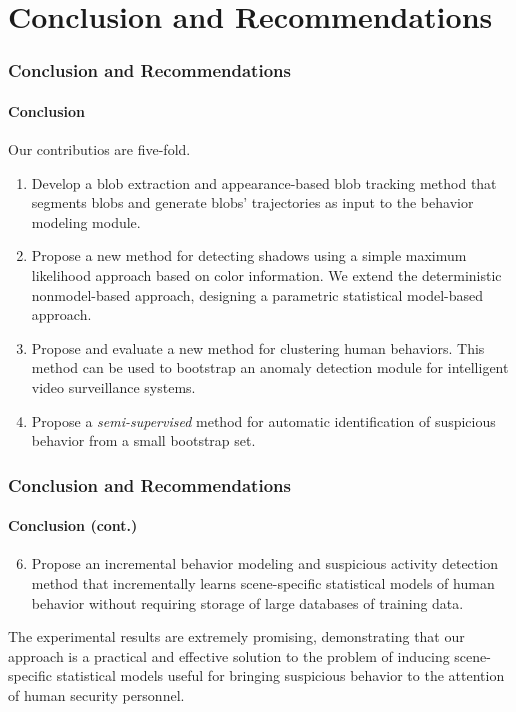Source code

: 
\section{Conclusion and Recommendations}

\begin{frame}
    \frametitle{Conclusion and Recommendations}
    \framesubtitle{Conclusion}

    Our contributios are five-fold.
    \begin{enumerate}
        \item Develop a blob extraction and appearance-based 
            blob tracking method that segments blobs and generate 
            blobs' trajectories as input to the behavior modeling module.
        \item Propose a new method for detecting shadows using a 
            simple maximum likelihood approach based on color information. 
            We extend the deterministic nonmodel-based approach, designing 
            a parametric statistical model-based approach.
        \item Propose and evaluate a new method for clustering human 
            behaviors. This method can be used to bootstrap an anomaly 
            detection module for intelligent video surveillance systems. 
        \item Propose a \textit{semi-supervised} method for automatic 
            identification of suspicious behavior from a small bootstrap 
            set.
    \end{enumerate}

\end{frame}


\begin{frame}
    \frametitle{Conclusion and Recommendations}
    \framesubtitle{Conclusion (cont.)}

    \begin{enumerate}
        \setcounter{enumi}{5}
        \item Propose an incremental behavior modeling and suspicious 
            activity detection method that incrementally learns scene-specific 
            statistical models of human behavior without requiring storage of 
            large databases of training data. 
    \end{enumerate}

    \medskip

    The experimental results are extremely promising, demonstrating that our 
    approach is a practical and effective solution to the problem of inducing 
    scene-specific statistical models useful for bringing suspicious behavior 
    to the attention of human security personnel.

\end{frame}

※

- WHAT YOU HAVE TO DO
Copy the entries above exactly, but only from the line holding "Our contributios are five-fold." through the line holding "approach is a", both included.

- FINISHED TASK
    Our contributios are five-fold.
    \begin{enumerate}
        \item Develop a blob extraction and appearance-based 
            blob tracking method that segments blobs and generate 
            blobs' trajectories as input to the behavior modeling module.
        \item Propose a new method for detecting shadows using a 
            simple maximum likelihood approach based on color information. 
            We extend the deterministic nonmodel-based approach, designing 
            a parametric statistical model-based approach.
        \item Propose and evaluate a new method for clustering human 
            behaviors. This method can be used to bootstrap an anomaly 
            detection module for intelligent video surveillance systems. 
        \item Propose a \textit{semi-supervised} method for automatic 
            identification of suspicious behavior from a small bootstrap 
            set.
    \end{enumerate}

\end{frame}


\begin{frame}
    \frametitle{Conclusion and Recommendations}
    \framesubtitle{Conclusion (cont.)}

    \begin{enumerate}
        \setcounter{enumi}{5}
        \item Propose an incremental behavior modeling and suspicious 
            activity detection method that incrementally learns scene-specific 
            statistical models of human behavior without requiring storage of 
            large databases of training data. 
    \end{enumerate}

    \medskip

    The experimental results are extremely promising, demonstrating that our 
    approach is a practical and effective solution to the problem of inducing 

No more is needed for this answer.